Fundraising solicitation statements

Currently professional fundraisers and commercial participators fundraising for charities must have a written agreement with the charity, and must make a statement telling potential donors that they are getting paid when they ask for money. This is so that potential donors can make an informed choice about giving.

The Act makes two main changes these ‘solicitation statements’:

  • they will have to include the amount the professional fundraiser or commercial participator will be paid for fundraising for the appeal, or if the specific amount isn’t known, to give a reasonably accurate estimate of what they’ll receive.
  • Slightly different statements will also have to be made by employees, officers and trustees of charities who act as collectors. This doesn’t apply to volunteers

Public charitable collections

The Act provides for a new system for licensing charitable collections in public. It applies to all such collections, including face-to-face fundraising, involving requests for direct debits.

There is a new role for the Commission in checking whether charities and other organisations are fit and proper to carry out public collections and we will be responsible for issuing public collections certificates, valid for up to five years.

We need to develop the right regulations and guidance so that we can take on this new role. We also need the necessary resources to set up the new systems and this will take time to set up. We don’t envisage taking on this function for a few years yet.

Collections in public places

Previous legislation referred to ‘street’ collections. The Act extends this to collections in ‘public places’ which includes some privately owned land, such as railway station ticket halls and supermarket forecourts. Once a charity has a public collections certificate it will be able to apply to a local authority for a permit to hold collections at certain times in certain places in that local authority area.

Local authorities will ensure that there are not too many collections taking place at the same time, in the same place.

Door to door collections

Previous legislation referred to ‘house to house’ collections. The Act refers instead to ‘door to door’ collections, to make clear that this includes business premises.

A charity with a public collections certificate will be able to conduct door to door collections without permission from a local authority, but it must inform the local authority that the collection is taking place.

Local, short-term collections

Some collections will be exempt from licensing and will not require either a certificate or permit, but organisers will have to notify the local authority that the collection is taking place; so small scale activities like carol singing should not be disproportionately affected.

New Charity Tribunal

Sometimes charities and others affected by a legal decision we’ve made feel that the decision is wrong and want to challenge it.

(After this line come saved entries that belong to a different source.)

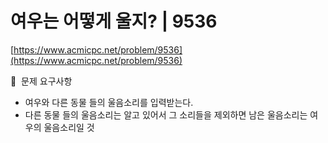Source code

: # 여우는 어떻게 울지? | 9536

[https://www.acmicpc.net/problem/9536](https://www.acmicpc.net/problem/9536)

🙏  문제 요구사항

- 여우와 다른 동물 들의 울음소리를 입력받는다.
- 다른 동물 들의 울음소리는 알고 있어서 그 소리들을 제외하면
  남은 울음소리는 여우의 울음소리일 것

In order to appeal against a decision by the Commission, the case must currently be taken to the High Court, which is difficult and expensive.

The Act will create a new Charity Tribunal to deal with appeals against, and reviews of, legal decisions by the Commission. It will also take referrals from the Commission or the Attorney General which involve the operation or application of charity law.

Establishing the Tribunal is the responsibility of the Department for Constitutional Affairs and it’s expected it will take at least a year to set it up.

The Charity Tribunal won’t deal with customer service complaints. These will continue to be dealt with by our internal complaints system and the Independent Complaints Reviewer.